Adapted from Lenin’s ‘Theses for Peace’, published in the official Communist newspaper ‘Pravda’ in
February 1918. 1. The condition of the Russian Revolution at the present moment is such that
practically all the workers and a large majority of the peasants are on the side of the Soviet
Government and the social revolution. In that respect the success of the Socialist Revolution in
Russia seems assured. 2. At the same time the civil war which was caused by the furious resistance of
the propertied classes has not reached its highest point. In the end the Soviet Government will win
the fight, but it will take much time and a good deal of energy, and a certain period of disorganisation
and chaos incidental to every war and especially civil war is inevitable before the bourgeoisie is
finally crushed. 3. Furthermore, the resistance of the bourgeoisie in its less active and non-military
forms such as sabotage, bribing tramps and other hirelings of the bourgeoisie to join the Socialist
ranks with the purpose of undermining their cause, has proved to be so obstinate and capable of
assuming such varying forms that it will take time, several months perhaps, to put it down.

Source 2:

Adapted from Bessie Beatty’s book, The Red Heart of Russia, written in 1918. Beatty was an
American journalist who lived in Russia at the time of the Bolshevik Revolution.
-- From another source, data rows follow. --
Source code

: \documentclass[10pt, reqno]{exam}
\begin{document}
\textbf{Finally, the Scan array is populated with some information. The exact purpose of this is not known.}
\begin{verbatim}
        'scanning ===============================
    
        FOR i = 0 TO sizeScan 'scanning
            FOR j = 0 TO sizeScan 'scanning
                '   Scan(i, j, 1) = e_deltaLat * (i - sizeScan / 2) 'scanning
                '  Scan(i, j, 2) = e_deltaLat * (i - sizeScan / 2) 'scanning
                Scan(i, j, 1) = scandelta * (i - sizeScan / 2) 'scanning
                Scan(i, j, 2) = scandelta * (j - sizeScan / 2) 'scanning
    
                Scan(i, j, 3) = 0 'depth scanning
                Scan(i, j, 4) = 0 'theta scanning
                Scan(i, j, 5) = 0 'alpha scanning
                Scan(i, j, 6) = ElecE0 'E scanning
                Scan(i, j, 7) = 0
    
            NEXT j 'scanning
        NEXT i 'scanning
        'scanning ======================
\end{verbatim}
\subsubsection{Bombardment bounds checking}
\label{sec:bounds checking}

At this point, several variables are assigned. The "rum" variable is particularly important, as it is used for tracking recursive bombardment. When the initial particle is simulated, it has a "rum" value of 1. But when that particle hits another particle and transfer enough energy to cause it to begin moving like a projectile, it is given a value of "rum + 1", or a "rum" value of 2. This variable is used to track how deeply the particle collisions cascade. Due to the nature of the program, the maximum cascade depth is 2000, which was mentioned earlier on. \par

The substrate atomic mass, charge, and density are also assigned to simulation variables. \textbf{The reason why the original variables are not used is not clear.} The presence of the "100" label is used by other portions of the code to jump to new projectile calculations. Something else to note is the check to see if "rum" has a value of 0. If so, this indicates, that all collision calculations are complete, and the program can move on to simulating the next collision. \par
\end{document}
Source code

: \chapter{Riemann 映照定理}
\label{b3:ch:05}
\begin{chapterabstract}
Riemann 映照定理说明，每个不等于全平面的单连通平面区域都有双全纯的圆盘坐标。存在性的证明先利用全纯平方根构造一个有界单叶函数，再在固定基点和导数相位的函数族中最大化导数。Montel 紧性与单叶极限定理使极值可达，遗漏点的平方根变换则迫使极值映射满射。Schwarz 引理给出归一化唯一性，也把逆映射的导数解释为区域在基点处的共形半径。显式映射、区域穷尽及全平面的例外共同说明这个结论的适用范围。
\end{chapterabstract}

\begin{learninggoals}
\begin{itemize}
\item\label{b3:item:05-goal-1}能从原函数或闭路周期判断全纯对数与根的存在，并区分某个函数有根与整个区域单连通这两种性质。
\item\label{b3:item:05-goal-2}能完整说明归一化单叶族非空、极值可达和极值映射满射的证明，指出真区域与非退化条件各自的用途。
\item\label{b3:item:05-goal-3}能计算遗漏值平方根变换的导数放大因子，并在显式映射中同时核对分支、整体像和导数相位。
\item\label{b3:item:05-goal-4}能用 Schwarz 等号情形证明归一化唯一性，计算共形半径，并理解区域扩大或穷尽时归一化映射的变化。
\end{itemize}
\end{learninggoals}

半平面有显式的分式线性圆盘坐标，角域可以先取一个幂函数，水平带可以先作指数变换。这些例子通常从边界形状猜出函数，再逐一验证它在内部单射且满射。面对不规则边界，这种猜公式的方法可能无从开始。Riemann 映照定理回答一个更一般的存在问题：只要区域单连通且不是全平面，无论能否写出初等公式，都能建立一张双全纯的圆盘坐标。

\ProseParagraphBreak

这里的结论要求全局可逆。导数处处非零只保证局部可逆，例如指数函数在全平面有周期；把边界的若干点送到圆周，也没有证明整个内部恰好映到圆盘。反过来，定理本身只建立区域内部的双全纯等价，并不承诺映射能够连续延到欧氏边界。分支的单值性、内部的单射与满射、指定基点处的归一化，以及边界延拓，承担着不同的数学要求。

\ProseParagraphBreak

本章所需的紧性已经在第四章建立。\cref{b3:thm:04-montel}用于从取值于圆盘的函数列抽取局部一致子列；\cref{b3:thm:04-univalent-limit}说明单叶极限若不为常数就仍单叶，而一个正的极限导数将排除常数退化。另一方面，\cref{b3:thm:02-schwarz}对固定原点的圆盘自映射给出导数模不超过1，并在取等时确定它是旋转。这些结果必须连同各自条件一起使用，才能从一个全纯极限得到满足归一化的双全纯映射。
She later defended
the Bolsheviks in front of a US Senate Committee in 1921. …Yakov Peters [One of the founders of the
Cheka] told me that one day he was riding on a street car, when the man sitting beside him engaged
him in conversation. He offered to sell him twelve hundred bags of flour at two hundred and fifty
roubles each, six thousand pounds of sugar, and some butter. Peters got him to write down his name
and address and within the hour, he had been arrested and his supplies had been seized. Despite all
efforts to unearth the offenders, a few men waxed hideously rich upon the hunger of the many. All
provocation notwithstanding, the guillotine remained simply a name. Wherever the death penalty
was inflicted, it was done by mobs having no official sanction, by mobs aroused to an uncontrolled
fury, and momentarily conscious of no other passion than that of reprisal. Considering the unsettled
condition of government, such instances of violence were not so frequent as to change the character
of the Revolution into that of a Reign of Terror.

Source 3

Adapted from Kronstadt Izvestia, the main publication of the Kronstadt rebels, March 1921. Our
country is enduring a difficult moment. Hunger, cold and economic ruin have held us in an iron vice
these three years already. The Communist Party, which rules the country, has become separated
from the masses and shown itself unable to lead her from her state of general ruin. It has not faced
the reality of the disturbances which in recent times have occurred in Petrograd and Moscow. This
unrest shows clearly enough that the party has lost the faith of the working masses. Neither has it
recognised the demands presented by the workers. It considers them plots of the counterrevolution.
It is deeply mistaken. This unrest, these demands, are the voice of the people in its entirety, of all
labourers. All workers, sailors and soldiers see clearly at the present moment that only through
common effort, by the common will of the labourers, is it possible to give the country bread, wood
and coal, to dress the barefoot and naked, and to lead the Republic out of this dead end.